> **Required work**
Copy down all of the data underneath, exactly as shown.

(Records from a collection)
● ● ● ● ● ● ●
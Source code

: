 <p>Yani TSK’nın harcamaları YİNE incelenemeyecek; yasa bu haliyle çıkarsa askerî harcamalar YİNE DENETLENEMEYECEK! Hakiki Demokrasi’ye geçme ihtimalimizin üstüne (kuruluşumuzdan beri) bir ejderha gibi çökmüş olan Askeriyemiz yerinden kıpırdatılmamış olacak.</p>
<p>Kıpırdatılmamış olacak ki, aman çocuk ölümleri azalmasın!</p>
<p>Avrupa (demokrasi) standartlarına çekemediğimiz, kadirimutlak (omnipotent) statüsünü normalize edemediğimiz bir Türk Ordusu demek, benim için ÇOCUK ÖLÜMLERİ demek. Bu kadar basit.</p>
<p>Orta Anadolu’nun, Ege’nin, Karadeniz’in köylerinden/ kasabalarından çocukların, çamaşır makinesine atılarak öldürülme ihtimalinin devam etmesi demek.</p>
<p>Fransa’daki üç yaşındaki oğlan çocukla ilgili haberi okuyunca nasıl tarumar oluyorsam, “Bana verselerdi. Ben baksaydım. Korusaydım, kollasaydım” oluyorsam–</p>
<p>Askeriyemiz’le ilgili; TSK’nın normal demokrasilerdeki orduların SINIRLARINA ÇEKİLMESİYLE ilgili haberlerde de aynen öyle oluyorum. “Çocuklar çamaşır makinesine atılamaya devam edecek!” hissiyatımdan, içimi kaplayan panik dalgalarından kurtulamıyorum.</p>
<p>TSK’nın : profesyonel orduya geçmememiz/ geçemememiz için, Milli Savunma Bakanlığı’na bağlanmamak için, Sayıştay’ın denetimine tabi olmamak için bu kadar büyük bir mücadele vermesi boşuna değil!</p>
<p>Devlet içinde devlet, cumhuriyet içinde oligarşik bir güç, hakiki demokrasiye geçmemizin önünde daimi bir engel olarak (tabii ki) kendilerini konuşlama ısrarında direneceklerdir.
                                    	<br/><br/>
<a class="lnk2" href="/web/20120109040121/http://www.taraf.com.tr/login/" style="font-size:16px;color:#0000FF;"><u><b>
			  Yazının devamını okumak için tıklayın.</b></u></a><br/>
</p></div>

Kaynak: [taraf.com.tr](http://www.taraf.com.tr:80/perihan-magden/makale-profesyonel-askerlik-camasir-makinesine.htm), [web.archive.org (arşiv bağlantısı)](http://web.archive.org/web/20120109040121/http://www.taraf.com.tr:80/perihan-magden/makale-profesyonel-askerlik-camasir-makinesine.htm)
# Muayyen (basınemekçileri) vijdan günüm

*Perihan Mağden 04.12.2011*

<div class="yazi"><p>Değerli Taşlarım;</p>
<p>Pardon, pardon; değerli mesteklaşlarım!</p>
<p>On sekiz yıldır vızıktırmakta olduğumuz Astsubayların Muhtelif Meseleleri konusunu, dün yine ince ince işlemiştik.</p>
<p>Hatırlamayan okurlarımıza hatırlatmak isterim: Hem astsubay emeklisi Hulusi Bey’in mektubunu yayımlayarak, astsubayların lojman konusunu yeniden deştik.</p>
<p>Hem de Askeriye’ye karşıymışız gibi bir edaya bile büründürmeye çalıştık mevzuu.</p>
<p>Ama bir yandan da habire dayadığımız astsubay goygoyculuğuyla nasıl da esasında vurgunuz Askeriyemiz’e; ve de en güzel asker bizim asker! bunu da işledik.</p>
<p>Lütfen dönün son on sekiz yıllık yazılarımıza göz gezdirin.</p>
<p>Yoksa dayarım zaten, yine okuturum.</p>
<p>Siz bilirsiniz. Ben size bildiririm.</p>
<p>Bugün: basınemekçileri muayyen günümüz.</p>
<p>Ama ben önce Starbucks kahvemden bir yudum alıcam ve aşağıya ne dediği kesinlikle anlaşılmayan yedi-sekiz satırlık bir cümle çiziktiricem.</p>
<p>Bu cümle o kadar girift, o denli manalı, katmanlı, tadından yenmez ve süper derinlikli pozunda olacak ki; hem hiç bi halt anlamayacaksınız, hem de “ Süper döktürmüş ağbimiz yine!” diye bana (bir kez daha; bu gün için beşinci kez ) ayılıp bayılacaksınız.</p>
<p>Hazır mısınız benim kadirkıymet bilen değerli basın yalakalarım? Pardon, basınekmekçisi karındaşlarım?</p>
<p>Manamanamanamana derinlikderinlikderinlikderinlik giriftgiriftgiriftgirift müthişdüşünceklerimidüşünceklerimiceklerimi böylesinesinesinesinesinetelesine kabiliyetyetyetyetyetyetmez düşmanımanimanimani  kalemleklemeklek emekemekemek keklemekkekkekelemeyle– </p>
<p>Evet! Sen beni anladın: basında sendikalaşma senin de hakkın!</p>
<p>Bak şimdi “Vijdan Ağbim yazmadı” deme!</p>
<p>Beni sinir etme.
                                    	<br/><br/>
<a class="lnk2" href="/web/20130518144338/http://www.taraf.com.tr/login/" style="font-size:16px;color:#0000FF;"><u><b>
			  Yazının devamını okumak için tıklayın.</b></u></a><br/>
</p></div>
● ● ● ● ● ● ●
> **Your response**
Source code

: <p>Yani TSK’nın harcamaları YİNE incelenemeyecek; yasa bu haliyle çıkarsa askerî harcamalar YİNE DENETLENEMEYECEK! Hakiki Demokrasi’ye geçme ihtimalimizin üstüne (kuruluşumuzdan beri) bir ejderha gibi çökmüş olan Askeriyemiz yerinden kıpırdatılmamış olacak.</p>
<p>Kıpırdatılmamış olacak ki, aman çocuk ölümleri azalmasın!</p>
<p>Avrupa (demokrasi) standartlarına çekemediğimiz, kadirimutlak (omnipotent) statüsünü normalize edemediğimiz bir Türk Ordusu demek, benim için ÇOCUK ÖLÜMLERİ demek. Bu kadar basit.</p>
<p>Orta Anadolu’nun, Ege’nin, Karadeniz’in köylerinden/ kasabalarından çocukların, çamaşır makinesine atılarak öldürülme ihtimalinin devam etmesi demek.</p>
<p>Fransa’daki üç yaşındaki oğlan çocukla ilgili haberi okuyunca nasıl tarumar oluyorsam, “Bana verselerdi. Ben baksaydım. Korusaydım, kollasaydım” oluyorsam–</p>
<p>Askeriyemiz’le ilgili; TSK’nın normal demokrasilerdeki orduların SINIRLARINA ÇEKİLMESİYLE ilgili haberlerde de aynen öyle oluyorum. “Çocuklar çamaşır makinesine atılamaya devam edecek!” hissiyatımdan, içimi kaplayan panik dalgalarından kurtulamıyorum.</p>
<p>TSK’nın : profesyonel orduya geçmememiz/ geçemememiz için, Milli Savunma Bakanlığı’na bağlanmamak için, Sayıştay’ın denetimine tabi olmamak için bu kadar büyük bir mücadele vermesi boşuna değil!</p>
<p>Devlet içinde devlet, cumhuriyet içinde oligarşik bir güç, hakiki demokrasiye geçmemizin önünde daimi bir engel olarak (tabii ki) kendilerini konuşlama ısrarında direneceklerdir.
                                    	<br/><br/>
<a class="lnk2" href="/web/20120109040121/http://www.taraf.com.tr/login/" style="font-size:16px;color:#0000FF;"><u><b>
			  Yazının devamını okumak için tıklayın.</b></u></a><br/>
</p></div>

Kaynak: [taraf.com.tr](http://www.taraf.com.tr:80/perihan-magden/makale-profesyonel-askerlik-camasir-makinesine.htm), [web.archive.org (arşiv bağlantısı)](http://web.archive.org/web/20120109040121/http://www.taraf.com.tr:80/perihan-magden/makale-profesyonel-askerlik-camasir-makinesine.htm)
# Muayyen (basınemekçileri) vijdan günüm

*Perihan Mağden 04.12.2011*

<div class="yazi"><p>Değerli Taşlarım;</p>
<p>Pardon, pardon; değerli mesteklaşlarım!</p>
<p>On sekiz yıldır vızıktırmakta olduğumuz Astsubayların Muhtelif Meseleleri konusunu, dün yine ince ince işlemiştik.</p>
<p>Hatırlamayan okurlarımıza hatırlatmak isterim: Hem astsubay emeklisi Hulusi Bey’in mektubunu yayımlayarak, astsubayların lojman konusunu yeniden deştik.</p>
<p>Hem de Askeriye’ye karşıymışız gibi bir edaya bile büründürmeye çalıştık mevzuu.</p>
<p>Ama bir yandan da habire dayadığımız astsubay goygoyculuğuyla nasıl da esasında vurgunuz Askeriyemiz’e; ve de en güzel asker bizim asker! bunu da işledik.</p>
<p>Lütfen dönün son on sekiz yıllık yazılarımıza göz gezdirin.</p>
<p>Yoksa dayarım zaten, yine okuturum.</p>
<p>Siz bilirsiniz. Ben size bildiririm.</p>
<p>Bugün: basınemekçileri muayyen günümüz.</p>
<p>Ama ben önce Starbucks kahvemden bir yudum alıcam ve aşağıya ne dediği kesinlikle anlaşılmayan yedi-sekiz satırlık bir cümle çiziktiricem.</p>
<p>Bu cümle o kadar girift, o denli manalı, katmanlı, tadından yenmez ve süper derinlikli pozunda olacak ki; hem hiç bi halt anlamayacaksınız, hem de “ Süper döktürmüş ağbimiz yine!” diye bana (bir kez daha; bu gün için beşinci kez ) ayılıp bayılacaksınız.</p>
<p>Hazır mısınız benim kadirkıymet bilen değerli basın yalakalarım? Pardon, basınekmekçisi karındaşlarım?</p>
<p>Manamanamanamana derinlikderinlikderinlikderinlik giriftgiriftgiriftgirift müthişdüşünceklerimidüşünceklerimiceklerimi böylesinesinesinesinesinetelesine kabiliyetyetyetyetyetyetmez düşmanımanimanimani  kalemleklemeklek emekemekemek keklemekkekkekelemeyle– </p>
<p>Evet! Sen beni anladın: basında sendikalaşma senin de hakkın!</p>
<p>Bak şimdi “Vijdan Ağbim yazmadı” deme!</p>
<p>Beni sinir etme.
                                    	<br/><br/>
<a class="lnk2" href="/web/20130518144338/http://www.taraf.com.tr/login/" style="font-size:16px;color:#0000FF;"><u><b>
			  Yazının devamını okumak için tıklayın.</b></u></a><br/>
</p></div>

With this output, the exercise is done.